According to the paper, Mohamed said that investigators found the handle in the cockpit, normally used to extend the flaps, in the up position, which would be consistent with the panels not being extended.

“The handles certainly may have been in a position they shouldn't have been,” he said.

“According to Mohamed, investigators still have to rule out the possibility that the wing panels could have retracted after touchdown, or rescue crew could have inadvertently moved the flap handles when they were removing the plane's injured pilot or other perhaps other survivors,” the Wall Street Journal said.

But it said safety experts and people familiar with the investigation discounted those possibilities.

“Completely retracting flaps fully extended for touchdown on a relatively short runway such as the one in Guyana, typically would take longer than Flight 523 remained on the runway,” the paper said.

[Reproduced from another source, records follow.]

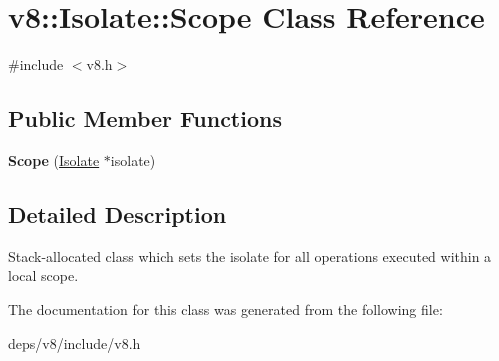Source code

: \hypertarget{classv8_1_1_isolate_1_1_scope}{}\section{v8\+:\+:Isolate\+:\+:Scope Class Reference}
\label{classv8_1_1_isolate_1_1_scope}


{\ttfamily \#include $<$v8.\+h$>$}

\subsection*{Public Member Functions}
\begin{DoxyCompactItemize}
\item 
\hypertarget{classv8_1_1_isolate_1_1_scope_a43889336478a5625e095c4444b9dd684}{}{\bfseries Scope} (\hyperlink{classv8_1_1_isolate}{Isolate} $\ast$isolate)\label{classv8_1_1_isolate_1_1_scope_a43889336478a5625e095c4444b9dd684}

\end{DoxyCompactItemize}


\subsection{Detailed Description}
Stack-\/allocated class which sets the isolate for all operations executed within a local scope. 

The documentation for this class was generated from the following file\+:\begin{DoxyCompactItemize}
\item 
deps/v8/include/v8.\+h\end{DoxyCompactItemize}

“Furthermore, passenger-evacuation procedures usually require pilots to extend, rather than retract, flaps,” it added.

It said that Guyana is formally in charge of the investigation, but much of the technical work relies on help from Boeing and the US National Transportation Safety Board (NTSB).

It said the board sent seven staff members to the site, “an unusually large contingent for a crash without fatalities, underscoring that local officials are relying heavily on the safety board's expertise.

“It would be highly unusual for an experienced captain, such as the one who commanded the Caribbean Airlines flight, to fail to extend flaps prior to landing. Such a mistake, according to safety experts, normally would prompt obvious and repeated warning in the cockpit, and the plane would be extremely difficult to fly at normal approach speed,” the Wall Street Journal said.

“The airport experienced light rain around the time of the accident, but visibility apparently was good. Investigators, among other things, are trying to determine if some distraction in the cockpit could have resulted in improper landing procedures,” it added.

“The Guyana crash illustrates the persistent hazards of so-called runway excursions: accidents and serious incidents in which airliners careen off runways, often because pilots landed too fast, touched too far down the strip, or didn't recognize the difficulty of stopping on wet, slushy or snow-packed surfaces,” the Journal continued.